Phaedropsis maritzalis

Scientific classification
- Kingdom: Animalia
- Phylum: Arthropoda
- Class: Insecta
- Order: Lepidoptera
- Family: Crambidae
- Genus: Phaedropsis
- Species: P. maritzalis
- Binomial name: Phaedropsis maritzalis (Schaus, 1920)
- Synonyms: Lygropia maritzalis Schaus, 1920;

= Phaedropsis maritzalis =

- Authority: (Schaus, 1920)
- Synonyms: Lygropia maritzalis Schaus, 1920

Species of moth

Phaedropsis maritzalis is a species of moth in the family Crambidae. It was described by William Schaus in 1920. It has been found in Guatemala, Honduras and Venezuela.

== Description ==
The wingspan is about 29 mm. The wings are bright orange with black markings.
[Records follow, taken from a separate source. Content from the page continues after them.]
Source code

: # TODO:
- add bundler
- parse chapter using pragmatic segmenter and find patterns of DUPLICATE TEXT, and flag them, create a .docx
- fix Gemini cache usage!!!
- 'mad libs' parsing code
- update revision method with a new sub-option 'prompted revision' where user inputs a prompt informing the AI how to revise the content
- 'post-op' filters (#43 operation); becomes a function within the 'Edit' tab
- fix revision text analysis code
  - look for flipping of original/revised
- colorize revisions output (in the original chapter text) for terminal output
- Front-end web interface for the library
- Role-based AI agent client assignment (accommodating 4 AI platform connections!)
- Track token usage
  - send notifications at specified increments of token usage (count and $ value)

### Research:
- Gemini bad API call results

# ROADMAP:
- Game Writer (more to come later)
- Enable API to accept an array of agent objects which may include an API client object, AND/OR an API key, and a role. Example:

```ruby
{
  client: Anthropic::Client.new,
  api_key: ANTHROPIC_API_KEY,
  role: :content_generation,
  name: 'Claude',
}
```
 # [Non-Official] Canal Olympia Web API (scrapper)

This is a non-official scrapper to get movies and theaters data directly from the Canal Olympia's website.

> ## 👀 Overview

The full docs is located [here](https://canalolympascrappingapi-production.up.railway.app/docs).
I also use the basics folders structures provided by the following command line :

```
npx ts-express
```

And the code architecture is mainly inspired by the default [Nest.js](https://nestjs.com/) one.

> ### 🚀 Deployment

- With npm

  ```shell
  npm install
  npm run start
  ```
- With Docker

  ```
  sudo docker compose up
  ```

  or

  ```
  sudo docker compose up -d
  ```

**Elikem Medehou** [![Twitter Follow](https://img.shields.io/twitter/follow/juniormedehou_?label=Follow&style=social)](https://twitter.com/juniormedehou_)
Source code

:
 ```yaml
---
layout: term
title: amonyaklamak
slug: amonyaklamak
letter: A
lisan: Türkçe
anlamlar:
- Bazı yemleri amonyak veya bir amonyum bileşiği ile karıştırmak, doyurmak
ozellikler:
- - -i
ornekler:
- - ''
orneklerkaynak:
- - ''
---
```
There is a subbasal spot on the costa of the forewings, as well as a more remote spot on the inner margin and an antemedial spot on the costa entering the cell as a line. There is an outset vertical line below the cell, and a similar line from vein 1 to the inner margin, as well as a thick line on the discocellular and an outbent postmedial line across the costal margin. On the hindwings, there is a postmedial series of spots.